Utilizing XGBoost training reports to improve your models

In 2019, AWS unveiled Amazon SageMaker Debugger, a SageMaker capability that enables you to automatically detect a variety of issues that may arise while a model is being trained. SageMaker Debugger captures model state data at specified intervals during a training job. With this data, SageMaker Debugger can detect training issues or anomalies by leveraging built-in or user-defined rules. In addition to detecting issues during the training job, you can analyze the captured state data afterwards to evaluate model performance and identify areas for improvement. This task is made easier with the newly launched XGBoost training report feature. With a minimal amount of code changes, SageMaker Debugger generates a comprehensive report outlining key information that you can use to evaluate and improve the model.

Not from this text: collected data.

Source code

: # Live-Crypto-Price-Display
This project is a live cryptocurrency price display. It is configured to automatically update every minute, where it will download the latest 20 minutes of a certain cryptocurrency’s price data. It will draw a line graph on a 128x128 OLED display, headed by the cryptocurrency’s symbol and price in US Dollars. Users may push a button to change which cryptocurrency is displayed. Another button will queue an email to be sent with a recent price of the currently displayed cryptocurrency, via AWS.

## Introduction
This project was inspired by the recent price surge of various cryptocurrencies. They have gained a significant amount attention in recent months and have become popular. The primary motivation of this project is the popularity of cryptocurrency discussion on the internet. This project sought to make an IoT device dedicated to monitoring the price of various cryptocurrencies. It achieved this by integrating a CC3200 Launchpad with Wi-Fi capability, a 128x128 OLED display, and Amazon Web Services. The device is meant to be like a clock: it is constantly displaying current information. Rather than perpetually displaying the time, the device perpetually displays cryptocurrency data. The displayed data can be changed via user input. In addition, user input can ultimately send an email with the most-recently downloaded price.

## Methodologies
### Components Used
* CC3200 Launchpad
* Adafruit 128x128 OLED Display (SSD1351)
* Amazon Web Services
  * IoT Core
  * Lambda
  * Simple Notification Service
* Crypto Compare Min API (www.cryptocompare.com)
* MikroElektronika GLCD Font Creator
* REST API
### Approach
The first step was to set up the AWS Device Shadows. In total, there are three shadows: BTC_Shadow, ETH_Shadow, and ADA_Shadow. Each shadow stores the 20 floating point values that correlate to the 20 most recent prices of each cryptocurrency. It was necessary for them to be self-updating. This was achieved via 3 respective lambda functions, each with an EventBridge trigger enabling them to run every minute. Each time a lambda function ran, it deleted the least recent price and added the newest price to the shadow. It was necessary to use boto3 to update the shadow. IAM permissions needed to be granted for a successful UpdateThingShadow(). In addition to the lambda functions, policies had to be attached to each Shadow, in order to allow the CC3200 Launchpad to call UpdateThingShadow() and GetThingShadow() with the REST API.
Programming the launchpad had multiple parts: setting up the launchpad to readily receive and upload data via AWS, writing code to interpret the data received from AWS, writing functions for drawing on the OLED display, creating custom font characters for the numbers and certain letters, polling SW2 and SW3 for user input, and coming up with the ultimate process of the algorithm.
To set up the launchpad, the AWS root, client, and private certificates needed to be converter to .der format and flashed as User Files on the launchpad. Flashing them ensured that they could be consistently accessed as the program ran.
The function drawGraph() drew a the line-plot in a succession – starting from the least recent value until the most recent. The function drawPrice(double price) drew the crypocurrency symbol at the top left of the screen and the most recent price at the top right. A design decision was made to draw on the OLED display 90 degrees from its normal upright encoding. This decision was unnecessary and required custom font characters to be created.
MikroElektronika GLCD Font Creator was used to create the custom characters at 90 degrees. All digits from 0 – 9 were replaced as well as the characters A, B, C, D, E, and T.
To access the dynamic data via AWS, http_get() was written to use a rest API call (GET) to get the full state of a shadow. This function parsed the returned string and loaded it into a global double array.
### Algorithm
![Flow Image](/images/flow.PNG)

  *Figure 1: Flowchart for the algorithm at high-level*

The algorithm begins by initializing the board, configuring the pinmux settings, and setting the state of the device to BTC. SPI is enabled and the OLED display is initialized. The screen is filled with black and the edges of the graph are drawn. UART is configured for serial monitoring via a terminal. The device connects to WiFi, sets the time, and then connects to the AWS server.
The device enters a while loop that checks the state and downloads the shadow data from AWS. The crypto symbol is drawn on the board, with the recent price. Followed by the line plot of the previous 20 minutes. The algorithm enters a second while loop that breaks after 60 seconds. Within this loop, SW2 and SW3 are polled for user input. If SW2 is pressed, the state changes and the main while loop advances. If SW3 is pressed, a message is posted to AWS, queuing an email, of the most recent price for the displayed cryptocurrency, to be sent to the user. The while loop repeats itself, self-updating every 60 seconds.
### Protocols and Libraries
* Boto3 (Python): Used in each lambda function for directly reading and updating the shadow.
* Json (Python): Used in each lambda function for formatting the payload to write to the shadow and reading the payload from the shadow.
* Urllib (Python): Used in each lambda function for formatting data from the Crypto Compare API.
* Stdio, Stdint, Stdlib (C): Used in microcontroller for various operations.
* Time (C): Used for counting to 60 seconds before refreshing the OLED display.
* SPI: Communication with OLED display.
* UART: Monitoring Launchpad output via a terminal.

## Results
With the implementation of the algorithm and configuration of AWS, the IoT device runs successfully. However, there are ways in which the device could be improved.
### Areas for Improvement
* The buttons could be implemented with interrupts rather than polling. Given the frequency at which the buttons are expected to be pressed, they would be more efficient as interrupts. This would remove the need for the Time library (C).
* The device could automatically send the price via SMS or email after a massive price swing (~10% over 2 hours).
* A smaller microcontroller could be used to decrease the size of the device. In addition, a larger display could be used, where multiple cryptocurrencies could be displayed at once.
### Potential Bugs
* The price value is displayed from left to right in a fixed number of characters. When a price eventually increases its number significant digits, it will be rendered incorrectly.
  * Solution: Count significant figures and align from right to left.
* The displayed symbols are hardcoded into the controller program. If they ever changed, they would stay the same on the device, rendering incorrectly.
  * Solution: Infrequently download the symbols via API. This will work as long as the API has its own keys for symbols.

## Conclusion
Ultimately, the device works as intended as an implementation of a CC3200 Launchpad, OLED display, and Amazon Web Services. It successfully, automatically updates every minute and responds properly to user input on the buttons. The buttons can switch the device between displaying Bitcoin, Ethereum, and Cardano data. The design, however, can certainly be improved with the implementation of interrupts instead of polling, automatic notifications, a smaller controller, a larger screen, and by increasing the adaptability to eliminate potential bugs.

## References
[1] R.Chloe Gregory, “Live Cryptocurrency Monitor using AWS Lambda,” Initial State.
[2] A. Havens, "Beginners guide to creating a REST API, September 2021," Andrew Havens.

This post shows you an end-to-end example of training an XGBoost model on Sagemaker and how to enable the automatic XGBoost report functionality in Sagemaker Debugger to quickly and easily evaluate model performance and identify areas of improvement for your model. Even if you don’t have a lot of data science experience, you can still gauge how well the model performs and identify areas of improvement based on information provided by the report. The code from this post is available in the GitHub repo.

Dataset

For this example, we use the dataset from the Kaggle ATLAS Higgs Boson Machine Learning Challenge 2014. With this dataset, we train a machine learning (ML) model to automatically classify Higgs Boson events from others (such as background noise) generated from simulated proton-proton collisions in CERN’s Large Hadron Collider. The data can be obtained directly from CERN. Let’s go through the steps of obtaining the data and configuring the training job. You can follow along with a Jupyter notebook.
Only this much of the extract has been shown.